I think I would then look into what is entailed in getting guardianship of your MIL. It's a complex and expensive proposition, but it will give you the ability to control where she lives and of her finances.

There are some really clever financial folks on this board. I'm going to see if I can get some of them to chime in.
Helpful Answer (6)

So, re: the doctor. HIPAA prevents the doctor from GIVING YOU information
( and if the info you're getting from the doc is filtered through MIL, I'd take it with a grain of salt), but you can and should tell her, in detail what is going on. I'd type out a bulleted precis of what you've told us and ask her to be in touch with MIL as to what arrangements she should be making as to how
Where she's gong to live independently once she's removed from her domicile. I'd send it return receipt so you know she's gotten it.

I'd be VERY suspicious of the lawyer/developer. I think I'd contact he Bar associated I action in the states where he's in practise and find out if there are any complaints.

Is MIL willing to allow any of you to be her POA? Does she have a health care proxy? Advance directive, dnr? Is anyone on a HIPAA release?

We have another poster here whose mom was in a similarly awful situation, no formal documents; she stroked out on the eve of eviction. Leaving her poor daughter in quite a mess with no ability pay bills, hire caregivers, etc. You REALLY don't want to be there.
Helpful Answer (5)

There are such things as forensic accountants. Whether they'd be willing or qualified to help in a family, rather than a corporate, situation I couldn't tell you, but you could do worse than ask.

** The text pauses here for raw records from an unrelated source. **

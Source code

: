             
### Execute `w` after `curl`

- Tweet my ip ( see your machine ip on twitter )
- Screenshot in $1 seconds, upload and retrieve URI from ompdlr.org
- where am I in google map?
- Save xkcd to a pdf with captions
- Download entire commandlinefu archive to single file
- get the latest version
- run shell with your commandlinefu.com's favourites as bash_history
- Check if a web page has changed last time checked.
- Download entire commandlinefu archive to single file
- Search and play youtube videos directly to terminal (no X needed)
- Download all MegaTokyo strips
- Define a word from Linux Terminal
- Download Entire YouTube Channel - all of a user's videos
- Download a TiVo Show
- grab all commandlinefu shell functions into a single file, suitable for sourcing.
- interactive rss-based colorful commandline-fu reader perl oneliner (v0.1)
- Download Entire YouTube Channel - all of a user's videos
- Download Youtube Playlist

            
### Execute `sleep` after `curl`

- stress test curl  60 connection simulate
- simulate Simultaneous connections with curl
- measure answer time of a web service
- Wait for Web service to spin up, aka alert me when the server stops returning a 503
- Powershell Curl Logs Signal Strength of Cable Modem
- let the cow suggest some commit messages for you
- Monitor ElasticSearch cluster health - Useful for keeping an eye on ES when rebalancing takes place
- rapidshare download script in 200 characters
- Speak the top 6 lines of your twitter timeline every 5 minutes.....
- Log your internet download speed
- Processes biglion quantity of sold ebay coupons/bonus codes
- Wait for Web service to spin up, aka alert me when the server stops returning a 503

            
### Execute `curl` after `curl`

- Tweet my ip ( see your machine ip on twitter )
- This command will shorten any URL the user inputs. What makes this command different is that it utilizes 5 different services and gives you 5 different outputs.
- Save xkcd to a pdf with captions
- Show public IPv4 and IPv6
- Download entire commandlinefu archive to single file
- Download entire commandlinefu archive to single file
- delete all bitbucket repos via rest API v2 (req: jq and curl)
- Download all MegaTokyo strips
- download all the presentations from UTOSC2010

Check the lawyer out, I agree. How does a personal bankruptcy require a lawyer to work on it for "a few years"?

Also, how long has your mother known her doctor? I'm not a big conspiracy theorist type, tend to pooh-pooh them, but it seems impossible that the doctor is not aware of your mother's extreme financial difficulties at least to some degree; and it seems odd that she was so instantly dismissive. And after Harold Shipman, we should perhaps all be a bit jumpier.

And you've tried the police, have you?
Helpful Answer (5)

Something doesn't sound quite right here, and the first red flag is the Attorney. Why on earth would Mom-in-law have contacted an Attorney a few years ago, OR did the Attorney contact her to drum up business??? I would be curious to see the billing statements over the past few years between the Attorney and Mom-in-law. See if you can find a paper trail.

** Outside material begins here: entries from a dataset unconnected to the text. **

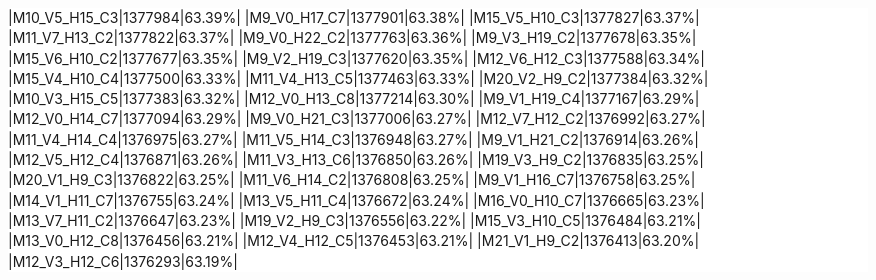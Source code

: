 |M10_V5_H15_C3|1377984|63.39%|
|M9_V0_H17_C7|1377901|63.38%|
|M15_V5_H10_C3|1377827|63.37%|
|M11_V7_H13_C2|1377822|63.37%|
|M9_V0_H22_C2|1377763|63.36%|
|M9_V3_H19_C2|1377678|63.35%|
|M15_V6_H10_C2|1377677|63.35%|
|M9_V2_H19_C3|1377620|63.35%|
|M12_V6_H12_C3|1377588|63.34%|
|M15_V4_H10_C4|1377500|63.33%|
|M11_V4_H13_C5|1377463|63.33%|
|M20_V2_H9_C2|1377384|63.32%|
|M10_V3_H15_C5|1377383|63.32%|
|M12_V0_H13_C8|1377214|63.30%|
|M9_V1_H19_C4|1377167|63.29%|
|M12_V0_H14_C7|1377094|63.29%|
|M9_V0_H21_C3|1377006|63.27%|
|M12_V7_H12_C2|1376992|63.27%|
|M11_V4_H14_C4|1376975|63.27%|
|M11_V5_H14_C3|1376948|63.27%|
|M9_V1_H21_C2|1376914|63.26%|
|M12_V5_H12_C4|1376871|63.26%|
|M11_V3_H13_C6|1376850|63.26%|
|M19_V3_H9_C2|1376835|63.25%|
|M20_V1_H9_C3|1376822|63.25%|
|M11_V6_H14_C2|1376808|63.25%|
|M9_V1_H16_C7|1376758|63.25%|
|M14_V1_H11_C7|1376755|63.24%|
|M13_V5_H11_C4|1376672|63.24%|
|M16_V0_H10_C7|1376665|63.23%|
|M13_V7_H11_C2|1376647|63.23%|
|M19_V2_H9_C3|1376556|63.22%|
|M15_V3_H10_C5|1376484|63.21%|
|M13_V0_H12_C8|1376456|63.21%|
|M12_V4_H12_C5|1376453|63.21%|
|M21_V1_H9_C2|1376413|63.20%|
|M12_V3_H12_C6|1376293|63.19%|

Second red flag... how did Mom-in-law learn about Reverse Mortgages? Usually elders don't know about these, unless they really pay attention to the TV ads, but then again those ads can sound daunting. On the Reverse Mortgage, maybe your Mom had a line of credit up to $300k but she only used $25k of the amount. Hopefully she didn't get a lump sum of $300k. Who was the banker/mortgage company? Another paper trail.

As for not paying bills, my Dad was starting to do that. Thank goodness his caregiver noticed unpaid bills in the paper recycling and called me. My late Mom use to take care of all the bill paying, so my Dad thought the bills were junk mail.... [sigh].

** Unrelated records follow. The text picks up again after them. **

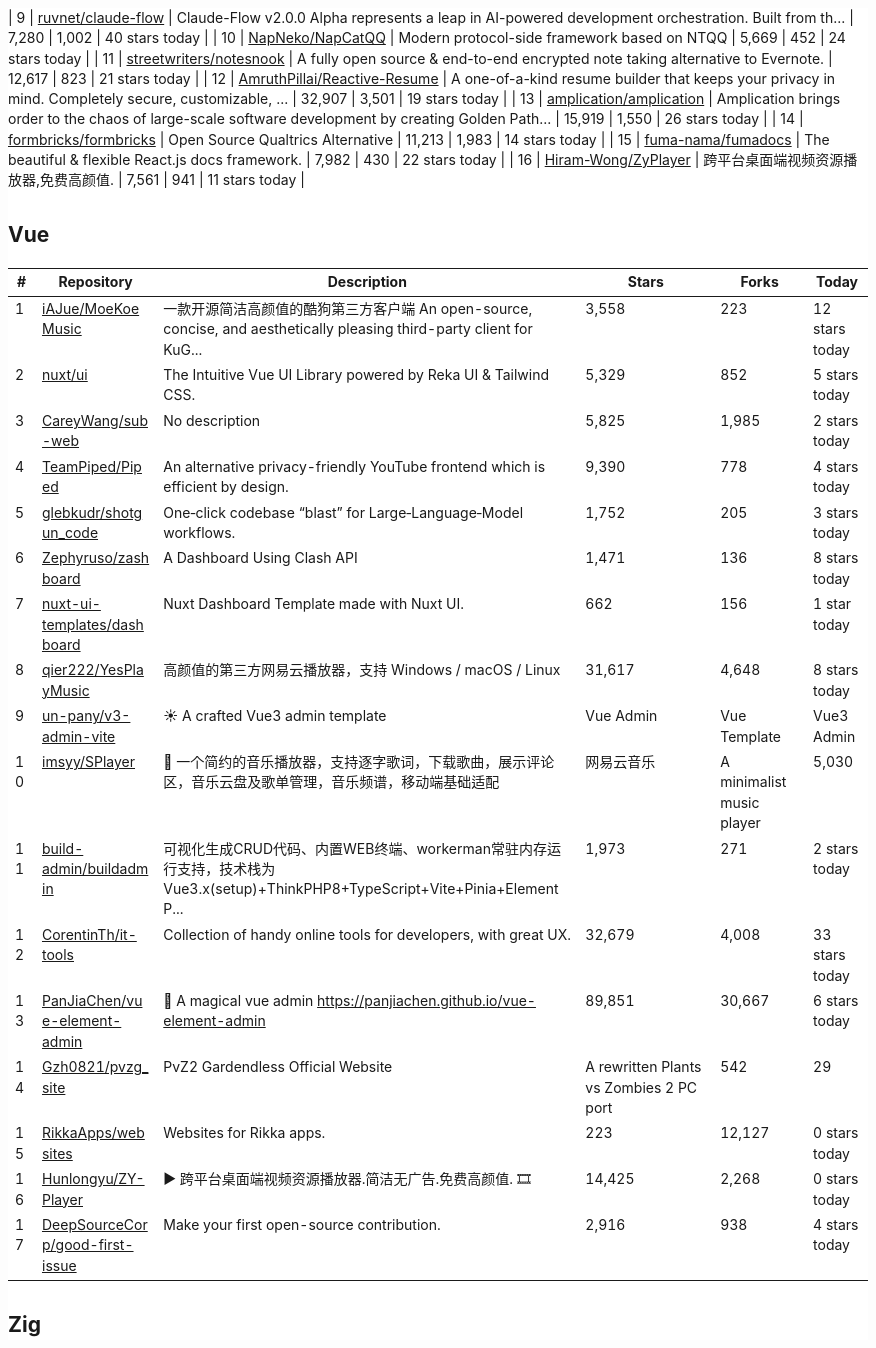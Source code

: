 | 9 | [ruvnet/claude-flow](https://github.com/ruvnet/claude-flow) | Claude-Flow v2.0.0 Alpha represents a leap in AI-powered development orchestration. Built from th... | 7,280 | 1,002 | 40 stars today |
| 10 | [NapNeko/NapCatQQ](https://github.com/NapNeko/NapCatQQ) | Modern protocol-side framework based on NTQQ | 5,669 | 452 | 24 stars today |
| 11 | [streetwriters/notesnook](https://github.com/streetwriters/notesnook) | A fully open source & end-to-end encrypted note taking alternative to Evernote. | 12,617 | 823 | 21 stars today |
| 12 | [AmruthPillai/Reactive-Resume](https://github.com/AmruthPillai/Reactive-Resume) | A one-of-a-kind resume builder that keeps your privacy in mind. Completely secure, customizable, ... | 32,907 | 3,501 | 19 stars today |
| 13 | [amplication/amplication](https://github.com/amplication/amplication) | Amplication brings order to the chaos of large-scale software development by creating Golden Path... | 15,919 | 1,550 | 26 stars today |
| 14 | [formbricks/formbricks](https://github.com/formbricks/formbricks) | Open Source Qualtrics Alternative | 11,213 | 1,983 | 14 stars today |
| 15 | [fuma-nama/fumadocs](https://github.com/fuma-nama/fumadocs) | The beautiful & flexible React.js docs framework. | 7,982 | 430 | 22 stars today |
| 16 | [Hiram-Wong/ZyPlayer](https://github.com/Hiram-Wong/ZyPlayer) | 跨平台桌面端视频资源播放器,免费高颜值. | 7,561 | 941 | 11 stars today |

## Vue

| # | Repository | Description | Stars | Forks | Today |
| --- | --- | --- | --- | --- | --- |
| 1 | [iAJue/MoeKoeMusic](https://github.com/iAJue/MoeKoeMusic) | 一款开源简洁高颜值的酷狗第三方客户端 An open-source, concise, and aesthetically pleasing third-party client for KuG... | 3,558 | 223 | 12 stars today |
| 2 | [nuxt/ui](https://github.com/nuxt/ui) | The Intuitive Vue UI Library powered by Reka UI & Tailwind CSS. | 5,329 | 852 | 5 stars today |
| 3 | [CareyWang/sub-web](https://github.com/CareyWang/sub-web) | No description | 5,825 | 1,985 | 2 stars today |
| 4 | [TeamPiped/Piped](https://github.com/TeamPiped/Piped) | An alternative privacy-friendly YouTube frontend which is efficient by design. | 9,390 | 778 | 4 stars today |
| 5 | [glebkudr/shotgun_code](https://github.com/glebkudr/shotgun_code) | One‑click codebase “blast” for Large‑Language‑Model workflows. | 1,752 | 205 | 3 stars today |
| 6 | [Zephyruso/zashboard](https://github.com/Zephyruso/zashboard) | A Dashboard Using Clash API | 1,471 | 136 | 8 stars today |
| 7 | [nuxt-ui-templates/dashboard](https://github.com/nuxt-ui-templates/dashboard) | Nuxt Dashboard Template made with Nuxt UI. | 662 | 156 | 1 star today |
| 8 | [qier222/YesPlayMusic](https://github.com/qier222/YesPlayMusic) | 高颜值的第三方网易云播放器，支持 Windows / macOS / Linux | 31,617 | 4,648 | 8 stars today |
| 9 | [un-pany/v3-admin-vite](https://github.com/un-pany/v3-admin-vite) | ☀️ A crafted Vue3 admin template | Vue Admin | Vue Template | Vue3 Admin | Vue3 Template | Vue 后台... | 6,512 | 1,107 | 4 stars today |
| 10 | [imsyy/SPlayer](https://github.com/imsyy/SPlayer) | 🎉 一个简约的音乐播放器，支持逐字歌词，下载歌曲，展示评论区，音乐云盘及歌单管理，音乐频谱，移动端基础适配 | 网易云音乐 | A minimalist music player | 5,030 | 883 | 5 stars today |
| 11 | [build-admin/buildadmin](https://github.com/build-admin/buildadmin) | 可视化生成CRUD代码、内置WEB终端、workerman常驻内存运行支持，技术栈为Vue3.x(setup)+ThinkPHP8+TypeScript+Vite+Pinia+Element P... | 1,973 | 271 | 2 stars today |
| 12 | [CorentinTh/it-tools](https://github.com/CorentinTh/it-tools) | Collection of handy online tools for developers, with great UX. | 32,679 | 4,008 | 33 stars today |
| 13 | [PanJiaChen/vue-element-admin](https://github.com/PanJiaChen/vue-element-admin) | 🎉 A magical vue admin https://panjiachen.github.io/vue-element-admin | 89,851 | 30,667 | 6 stars today |
| 14 | [Gzh0821/pvzg_site](https://github.com/Gzh0821/pvzg_site) | PvZ2 Gardendless Official Website | A rewritten Plants vs Zombies 2 PC port | 542 | 29 | 2 stars today |
| 15 | [RikkaApps/websites](https://github.com/RikkaApps/websites) | Websites for Rikka apps. | 223 | 12,127 | 0 stars today |
| 16 | [Hunlongyu/ZY-Player](https://github.com/Hunlongyu/ZY-Player) | ▶️ 跨平台桌面端视频资源播放器.简洁无广告.免费高颜值. 🎞 | 14,425 | 2,268 | 0 stars today |
| 17 | [DeepSourceCorp/good-first-issue](https://github.com/DeepSourceCorp/good-first-issue) | Make your first open-source contribution. | 2,916 | 938 | 4 stars today |

## Zig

Locate an Elder Law Attorney and sit down with him/her and go over what has been happening. These Attorneys are use to such issues.
Helpful Answer (4)

Hoping this is not an ignorant question, however:
Has someone in your family actually visited you Mil,
layed eyes on her,
stayed with her for awhile?

How far away do you live from her?

Any documents, public records, (deeds) can be obtained through a process serving company/court filing. Less expensive than an attorney.
Helpful Answer (4)

ASAP, contact the Town Marshall to determine if there is a date set for eviction. Ask what is the procedure for eviction for elderly/impaired person. For now, focus on getting MIL resettled into a safe place. In the process, preserve any documents that exist when they are put to the curb. After that, you can begin the process of finding out how this occurred.
Helpful Answer (3)

If MIL isn't paying her bills then how is her attorney being paid?

When you visit the elder law attorney, have a list of questions prepared ahead of time

Also as Send has asked, who has visited MIL recently?